TribWeek: Top Texas News for the Week of 2/14/11

Texas' explosive growth during the past decade was fueled by a boom in its minority population, which accounted for 89 percent of the total increase in population, according to the U.S. Census Bureau.

The U.S. Census Bureau collected 2010 population totals for Texas counties, breaking down the figures by race and Hispanic origin. The data will be used for redistricting of political districts during the 2011 session of the Texas Legislature. This interactive map displays those totals in shades, with darker colors representing higher rates of total population growth.

Chaplains have been a part of the Texas Department of Criminal Justice since at least 1910, providing spiritual guidance and programs. Under the proposed House budget, all 121 Texas prison chaplains would lose their jobs.

To solve the state’s budget crisis, lawmakers are considering sweeping cuts to almost everything, from school funding to child welfare services. But a $300-million-a-year cancer institute championed by Gov. Rick Perry and Lance Armstrong has so far escaped the budget knife.

Texas, like many other states, is proposing billions of dollars in cuts to help close a budget gap. But as Ben Philpott of KUT News and the Tribune reports, one thing Texas has that nobody else does is $9 billion in a piggy bank called the Rainy Day Fund — and lawmakers are divided over whether to crack it open.

In the five years since Abilene Christian University began preparing for the freshman class of 2011, the private West Texas university with fewer than 5,000 students has done just that, transforming itself into perhaps the most technologically innovative campus in the state.

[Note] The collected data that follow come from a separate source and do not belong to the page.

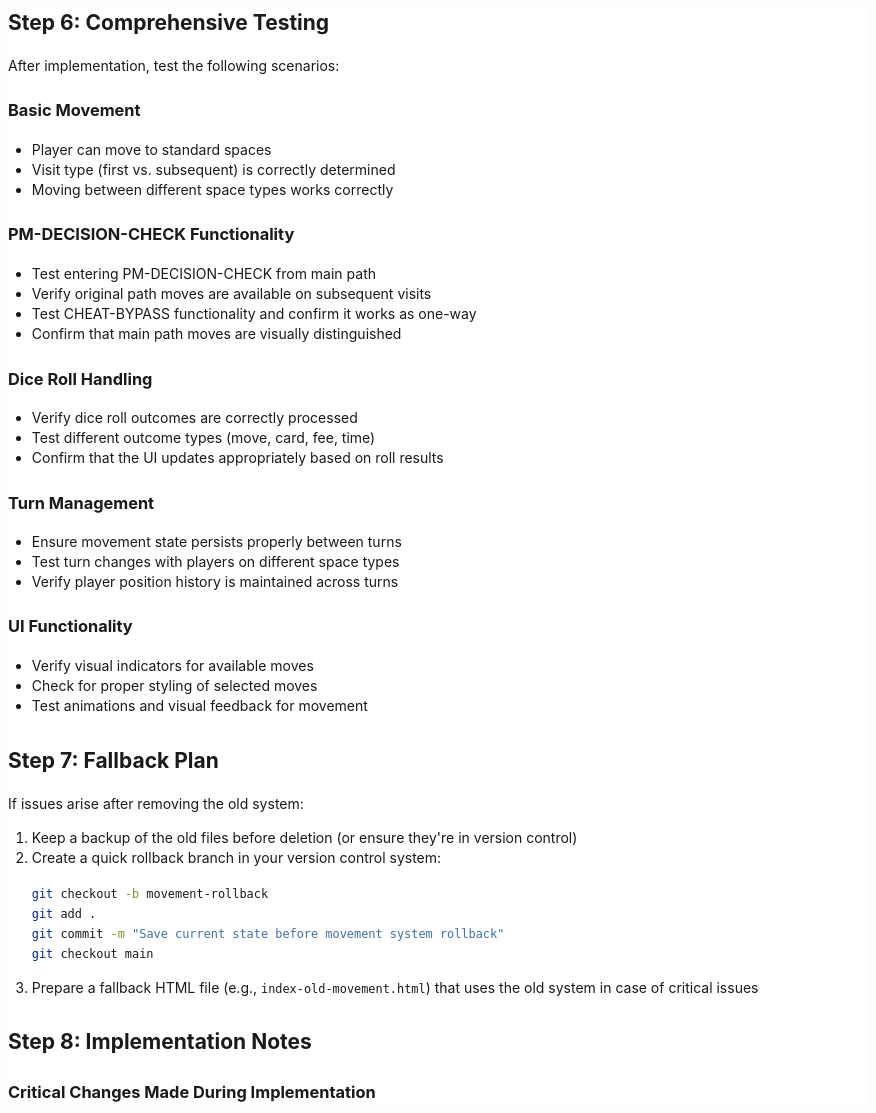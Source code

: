 ## Step 6: Comprehensive Testing

After implementation, test the following scenarios:

### Basic Movement
- Player can move to standard spaces
- Visit type (first vs. subsequent) is correctly determined
- Moving between different space types works correctly

### PM-DECISION-CHECK Functionality
- Test entering PM-DECISION-CHECK from main path
- Verify original path moves are available on subsequent visits
- Test CHEAT-BYPASS functionality and confirm it works as one-way
- Confirm that main path moves are visually distinguished

### Dice Roll Handling
- Verify dice roll outcomes are correctly processed
- Test different outcome types (move, card, fee, time)
- Confirm that the UI updates appropriately based on roll results

### Turn Management
- Ensure movement state persists properly between turns
- Test turn changes with players on different space types
- Verify player position history is maintained across turns

### UI Functionality
- Verify visual indicators for available moves
- Check for proper styling of selected moves
- Test animations and visual feedback for movement

## Step 7: Fallback Plan

If issues arise after removing the old system:

1. Keep a backup of the old files before deletion (or ensure they're in version control)
2. Create a quick rollback branch in your version control system:
   ```bash
   git checkout -b movement-rollback
   git add .
   git commit -m "Save current state before movement system rollback"
   git checkout main
   ```
3. Prepare a fallback HTML file (e.g., `index-old-movement.html`) that uses the old system in case of critical issues

## Step 8: Implementation Notes

### Critical Changes Made During Implementation
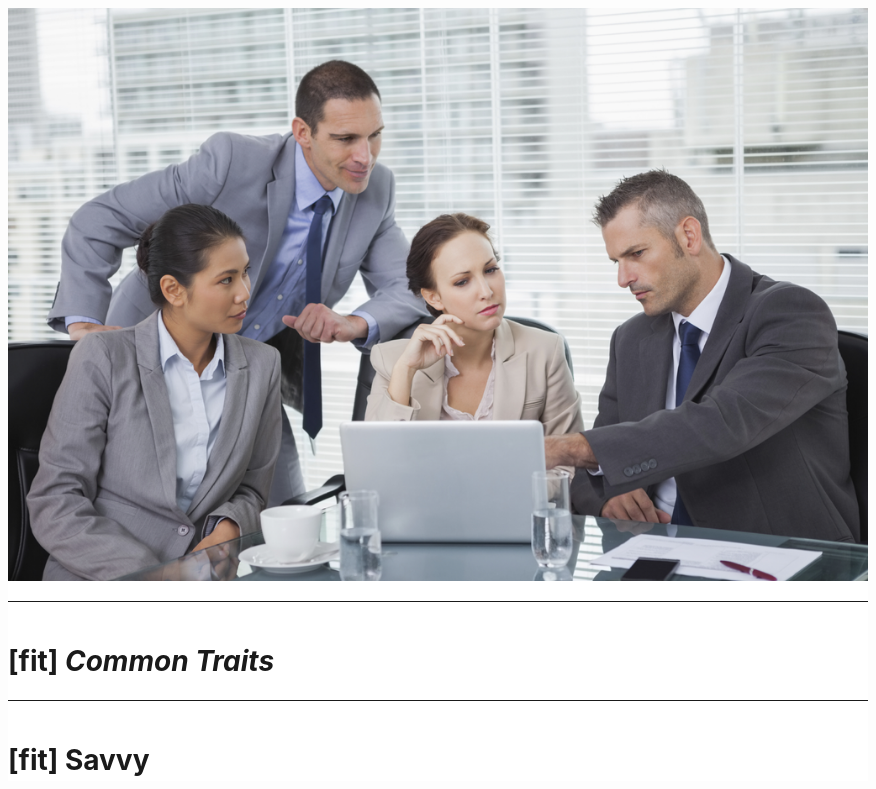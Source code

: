 ![](project-management.jpg)

--- 

# [fit] **_Common Traits_**

---

# [fit] Savvy

[^*]: Well, it is always about the benjamins but not directly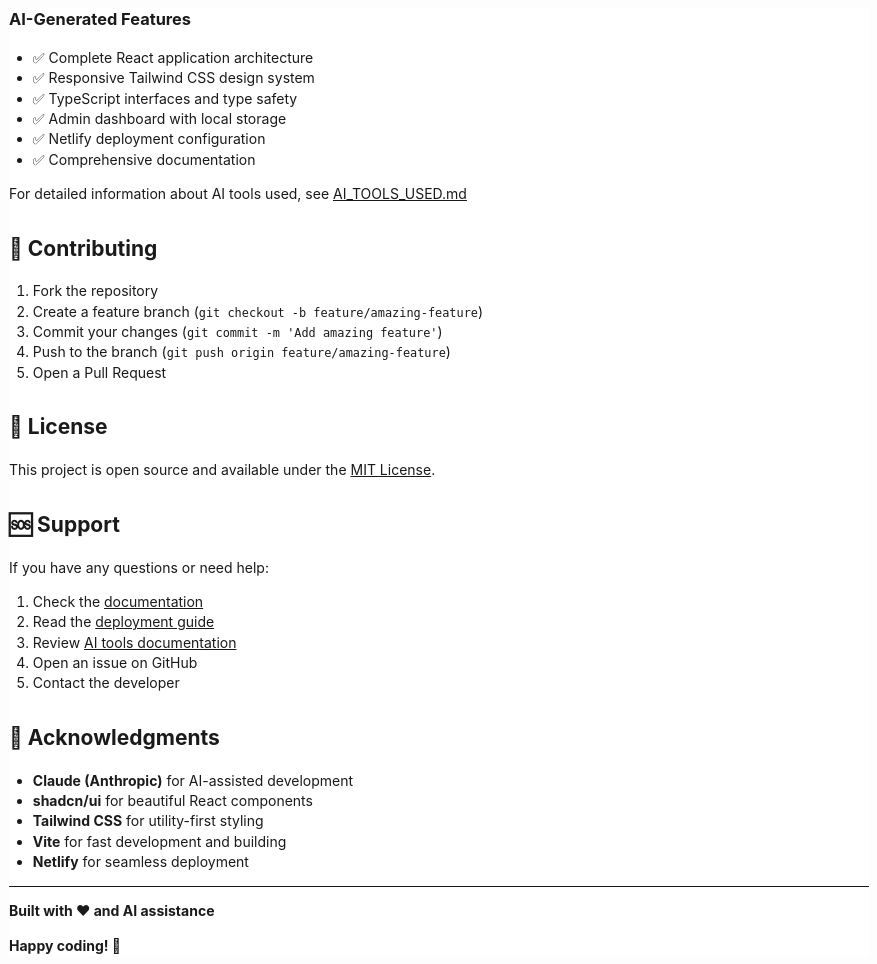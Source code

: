 ### **AI-Generated Features**
- ✅ Complete React application architecture
- ✅ Responsive Tailwind CSS design system
- ✅ TypeScript interfaces and type safety
- ✅ Admin dashboard with local storage
- ✅ Netlify deployment configuration
- ✅ Comprehensive documentation

For detailed information about AI tools used, see [AI_TOOLS_USED.md](./AI_TOOLS_USED.md)

## 🤝 Contributing

1. Fork the repository
2. Create a feature branch (`git checkout -b feature/amazing-feature`)
3. Commit your changes (`git commit -m 'Add amazing feature'`)
4. Push to the branch (`git push origin feature/amazing-feature`)
5. Open a Pull Request

## 📄 License

This project is open source and available under the [MIT License](LICENSE).

## 🆘 Support

If you have any questions or need help:
1. Check the [documentation](./README.md)
2. Read the [deployment guide](./DEPLOYMENT.md)
3. Review [AI tools documentation](./AI_TOOLS_USED.md)
4. Open an issue on GitHub
5. Contact the developer

## 🙏 Acknowledgments

- **Claude (Anthropic)** for AI-assisted development
- **shadcn/ui** for beautiful React components
- **Tailwind CSS** for utility-first styling
- **Vite** for fast development and building
- **Netlify** for seamless deployment

---

**Built with ❤️ and AI assistance**

**Happy coding! 🎉**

State Rep. Van Taylor, R-Plano, has filed legislation to allow licensed handgun owners to carry concealed weapons on community college campuses. But some campus police fear it could actually put students and faculty in more danger.

As hearings continued this afternoon at the Capitol, power plant owners tried to explain why so many of their operations failed during the Feb. 2 rolling blackouts.

The fight over Amazon's taxes isn't just about the giant online retailer. State officials say Texas is losing $600 million annually on taxable items purchased online. And as they work to close a budget gap of up to $27 billion, they're chasing every penny.

Six months after Congress established the $10 billion Education Jobs Fund to help states retain and hire teachers, Texas is one of only two states that has not received its money. Whether the state will gets it depends on a game of political chicken between Gov. Rick Perry and a certain Austin Democrat.